40. A structure as set forth in claim 37 wherein each of said scaffolds is shaped so that the largest ellipsoid which can be held by the scaffold has a maximum dimension less than about four times its minimum dimension.

41. A structure as set forth in claim 37 wherein each of said plurality of openings in each layer has a plurality of sides .

42. A structure as set forth in claim 41 wherein each of said scaffolds is sized so that an ellipsoid which can be held by the scaffold so the ellipsoid touches each of said plurality of sides of corresponding openings in said layers has a volume of between about 700 μm³ and about 800 μm³.
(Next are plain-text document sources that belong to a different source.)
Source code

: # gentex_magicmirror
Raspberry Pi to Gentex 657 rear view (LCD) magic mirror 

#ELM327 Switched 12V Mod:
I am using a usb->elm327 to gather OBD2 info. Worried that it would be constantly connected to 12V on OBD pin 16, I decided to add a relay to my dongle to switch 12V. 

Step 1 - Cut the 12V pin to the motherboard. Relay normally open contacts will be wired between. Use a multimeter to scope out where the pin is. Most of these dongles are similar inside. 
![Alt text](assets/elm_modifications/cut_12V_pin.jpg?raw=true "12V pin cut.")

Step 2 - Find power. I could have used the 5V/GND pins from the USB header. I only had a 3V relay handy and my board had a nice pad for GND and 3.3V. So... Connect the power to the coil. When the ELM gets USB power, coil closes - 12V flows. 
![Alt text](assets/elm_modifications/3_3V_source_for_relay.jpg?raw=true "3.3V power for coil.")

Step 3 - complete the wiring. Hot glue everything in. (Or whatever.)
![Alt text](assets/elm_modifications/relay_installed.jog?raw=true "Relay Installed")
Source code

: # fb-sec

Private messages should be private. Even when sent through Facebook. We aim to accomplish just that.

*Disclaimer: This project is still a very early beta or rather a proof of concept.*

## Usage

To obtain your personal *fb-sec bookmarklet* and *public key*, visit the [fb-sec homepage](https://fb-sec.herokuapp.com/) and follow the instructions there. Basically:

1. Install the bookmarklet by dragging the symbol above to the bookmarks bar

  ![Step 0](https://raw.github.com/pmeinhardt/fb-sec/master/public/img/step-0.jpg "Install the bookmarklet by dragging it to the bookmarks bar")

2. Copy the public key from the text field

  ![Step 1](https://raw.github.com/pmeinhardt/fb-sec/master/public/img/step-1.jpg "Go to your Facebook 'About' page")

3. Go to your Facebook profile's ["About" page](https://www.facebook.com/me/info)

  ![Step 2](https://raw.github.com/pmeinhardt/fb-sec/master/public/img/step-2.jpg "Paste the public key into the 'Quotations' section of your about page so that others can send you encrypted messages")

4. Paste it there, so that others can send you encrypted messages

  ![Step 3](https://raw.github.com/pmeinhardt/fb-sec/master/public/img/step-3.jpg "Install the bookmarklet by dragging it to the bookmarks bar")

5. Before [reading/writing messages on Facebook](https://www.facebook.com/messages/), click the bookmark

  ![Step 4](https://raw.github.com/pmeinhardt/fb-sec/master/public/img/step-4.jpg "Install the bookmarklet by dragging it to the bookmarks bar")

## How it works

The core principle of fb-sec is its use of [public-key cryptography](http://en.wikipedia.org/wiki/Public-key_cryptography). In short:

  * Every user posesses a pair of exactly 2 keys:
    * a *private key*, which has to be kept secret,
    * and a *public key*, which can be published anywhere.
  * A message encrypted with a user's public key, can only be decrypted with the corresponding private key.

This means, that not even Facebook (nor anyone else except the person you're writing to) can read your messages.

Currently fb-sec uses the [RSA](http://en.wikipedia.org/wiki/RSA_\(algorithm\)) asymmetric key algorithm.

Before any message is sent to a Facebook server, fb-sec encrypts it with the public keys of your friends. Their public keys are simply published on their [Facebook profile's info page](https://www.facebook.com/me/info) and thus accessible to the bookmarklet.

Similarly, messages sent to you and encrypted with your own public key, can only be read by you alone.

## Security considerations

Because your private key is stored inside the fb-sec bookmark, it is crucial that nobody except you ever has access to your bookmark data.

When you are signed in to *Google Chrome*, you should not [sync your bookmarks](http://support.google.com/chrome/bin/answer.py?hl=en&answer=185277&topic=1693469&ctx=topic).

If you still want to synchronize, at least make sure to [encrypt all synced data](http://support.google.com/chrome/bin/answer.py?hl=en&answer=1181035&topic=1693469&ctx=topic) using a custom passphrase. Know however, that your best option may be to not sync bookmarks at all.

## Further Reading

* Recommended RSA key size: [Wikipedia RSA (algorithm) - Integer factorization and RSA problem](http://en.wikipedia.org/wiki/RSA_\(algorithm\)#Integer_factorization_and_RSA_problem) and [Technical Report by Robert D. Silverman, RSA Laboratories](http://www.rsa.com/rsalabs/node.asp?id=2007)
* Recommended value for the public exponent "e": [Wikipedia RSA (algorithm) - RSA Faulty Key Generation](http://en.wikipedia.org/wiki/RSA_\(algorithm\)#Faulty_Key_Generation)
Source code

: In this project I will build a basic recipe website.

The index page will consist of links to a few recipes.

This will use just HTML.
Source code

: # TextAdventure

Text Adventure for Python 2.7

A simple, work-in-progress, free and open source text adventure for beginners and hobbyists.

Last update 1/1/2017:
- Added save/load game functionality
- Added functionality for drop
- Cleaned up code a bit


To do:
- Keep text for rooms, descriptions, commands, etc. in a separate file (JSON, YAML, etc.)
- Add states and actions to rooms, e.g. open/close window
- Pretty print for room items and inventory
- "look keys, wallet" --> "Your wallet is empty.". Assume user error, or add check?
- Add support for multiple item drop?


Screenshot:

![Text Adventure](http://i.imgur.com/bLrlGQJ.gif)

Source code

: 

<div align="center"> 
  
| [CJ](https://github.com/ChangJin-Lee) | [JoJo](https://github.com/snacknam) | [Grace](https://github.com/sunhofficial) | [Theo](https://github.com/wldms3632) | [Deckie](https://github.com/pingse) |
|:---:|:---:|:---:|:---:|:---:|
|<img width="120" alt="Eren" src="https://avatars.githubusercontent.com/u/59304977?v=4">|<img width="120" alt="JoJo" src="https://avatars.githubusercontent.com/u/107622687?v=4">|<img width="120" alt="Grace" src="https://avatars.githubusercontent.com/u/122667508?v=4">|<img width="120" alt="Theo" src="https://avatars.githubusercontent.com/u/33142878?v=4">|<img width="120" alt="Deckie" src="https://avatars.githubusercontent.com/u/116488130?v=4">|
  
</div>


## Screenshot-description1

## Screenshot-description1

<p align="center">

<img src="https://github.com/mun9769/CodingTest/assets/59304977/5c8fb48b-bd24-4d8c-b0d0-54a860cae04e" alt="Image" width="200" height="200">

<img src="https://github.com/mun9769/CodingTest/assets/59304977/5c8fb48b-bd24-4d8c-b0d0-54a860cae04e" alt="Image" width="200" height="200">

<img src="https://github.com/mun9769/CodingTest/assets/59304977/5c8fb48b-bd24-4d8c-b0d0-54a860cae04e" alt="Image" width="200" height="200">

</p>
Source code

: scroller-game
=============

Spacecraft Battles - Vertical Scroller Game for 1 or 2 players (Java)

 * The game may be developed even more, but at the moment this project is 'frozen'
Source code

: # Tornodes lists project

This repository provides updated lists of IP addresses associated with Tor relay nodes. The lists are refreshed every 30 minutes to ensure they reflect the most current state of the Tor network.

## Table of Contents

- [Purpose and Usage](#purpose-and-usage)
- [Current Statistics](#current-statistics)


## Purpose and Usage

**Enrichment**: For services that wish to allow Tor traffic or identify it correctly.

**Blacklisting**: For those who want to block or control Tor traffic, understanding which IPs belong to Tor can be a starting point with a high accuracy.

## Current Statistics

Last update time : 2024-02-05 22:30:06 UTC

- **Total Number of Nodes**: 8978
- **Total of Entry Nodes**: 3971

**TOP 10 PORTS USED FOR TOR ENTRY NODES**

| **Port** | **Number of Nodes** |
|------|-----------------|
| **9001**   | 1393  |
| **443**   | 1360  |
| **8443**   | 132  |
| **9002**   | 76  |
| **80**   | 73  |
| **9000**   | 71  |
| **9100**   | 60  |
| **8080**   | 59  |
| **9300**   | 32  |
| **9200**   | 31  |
43. A structure as set forth in claim 42 wherein each of said scaffolds is shaped so that the ellipsoid which can be held by the scaffold so the ellipsoid touches each of said plurality of sides of corresponding openings in said layers has a maximum dimension less than about four times its minimum dimension.

44. A structure as set forth in claim 41 wherein each of said scaffolds is shaped so that the ellipsoid which can be held by the scaffold so the ellipsoid touches each of said plurality of sides of corresponding openings in said layers has a maximum dimension less than about four times its minimum dimension.